©2018 Michael Devers
on October 15, 2018
In the past, I’ve spent a lot of time planning to do something, and made very little progress. Once I left planning behind and got to work on the doing, progress flowed quickly.
Getting ready to do something is comfortable. We’re in our safe place and not out in the open. Our preparations are seen only by ourselves. No one criticizes and nothing is at risk. We have total control.
Once we start doing, we’re exposed. Our work appears in the sunlight for all to see. Some may love it, but, undoubtedly, some will hate it. It’s the risk we take when we actually do something and we can’t control either reaction. It’s foolish to even try. All we can do is the work, and the real work lies in the doing.
This doesn’t mean you should rush into a new venture with no planning at all. Planning is an important and necessary step, but it’s also where people stall the most. Like getting a rocket to the launch pad and never firing the engines. A rocket can only sit upright and ready to go for so long before the launch environment becomes unstable.

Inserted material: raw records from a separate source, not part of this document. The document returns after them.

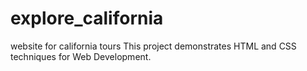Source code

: # explore_california
website for california tours
This project demonstrates HTML and CSS techniques for Web Development.
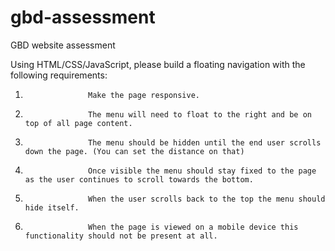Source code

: # gbd-assessment

GBD website assessment

Using HTML/CSS/JavaScript, please build a floating navigation with the following requirements:

 

1.                   Make the page responsive.

2.                   The menu will need to float to the right and be on top of all page content.

3.                   The menu should be hidden until the end user scrolls down the page. (You can set the distance on that)

4.                   Once visible the menu should stay fixed to the page as the user continues to scroll towards the bottom.

5.                   When the user scrolls back to the top the menu should hide itself.

6.                   When the page is viewed on a mobile device this functionality should not be present at all.
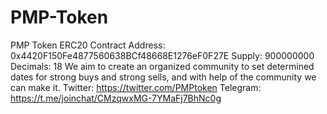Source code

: # PMP-Token
PMP Token
ERC20 
Contract Address: 0x4420F150Fe4877560638BCf48668E1276eF0F27E
Supply: 900000000
Decimals: 18
We aim to create an organized community to set determined dates for strong buys and strong sells, 
and with help of the community we can make it.
Twitter:   https://twitter.com/PMPtoken
Telegram:  https://t.me/joinchat/CMzqwxMG-7YMaFj7BhNc0g
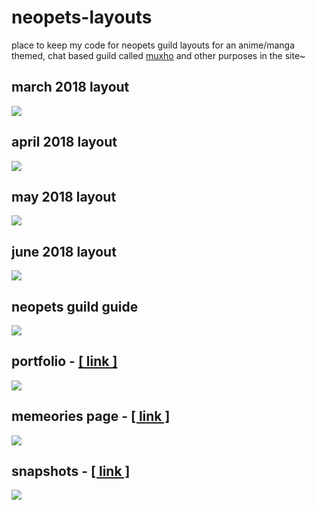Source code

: # neopets-layouts
place to keep my code for neopets guild layouts for an anime/manga themed, chat based guild called <a href="http://www.neopets.com/~muhowebbie">muxho</a> and other purposes in the site~

## march 2018 layout
<img src="https://i.gyazo.com/9ac806c8298970d4f756258f7dc8a67e.png">

## april 2018 layout
<img src="https://i.gyazo.com/367572854abdaf923febeec3b1a7b10c.jpg">

## may 2018 layout
<img src="https://i.gyazo.com/09bc8242ca5c8832f74a822ea309d423.jpg">

## june 2018 layout
<img src="https://i.gyazo.com/7c8a4fb732c987cf68e2cfe9e6dec9f5.jpg">

## neopets guild guide
<img src="https://i.gyazo.com/176ec3f10685f1aae6a7f034d292b60c.png">

## portfolio - <a href="http://www.neopets.com/~Maneso">[ link ]</a>
<img src="https://i.gyazo.com/eac86823947a71c7d259bc6bdf049301.png">

## memeories page - <a href="http://www.neopets.com/~Membo">[ link ]</a>
<img src="https://i.gyazo.com/e32d237c514f4c54753365b669775b1f.png">

## snapshots - <a href="http://www.neopets.com/~Mythology">[ link ]</a>
<img src="https://i.gyazo.com/3c5a1a62cb3d61062a667157f62cd665.png">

There’s very little value created in getting ready to do something. There’s extraordinary value in saying, “Come hell or high water, I start today,” and then following through on that statement.
This is the right time of year, the right month, the right week. Today is Monday, a perfect day to start. Even one small action taken moves the needle from “I’m getting ready to start” to “I started.” Put all of the plans in the drawer, strap on your helmet, and fire the engines.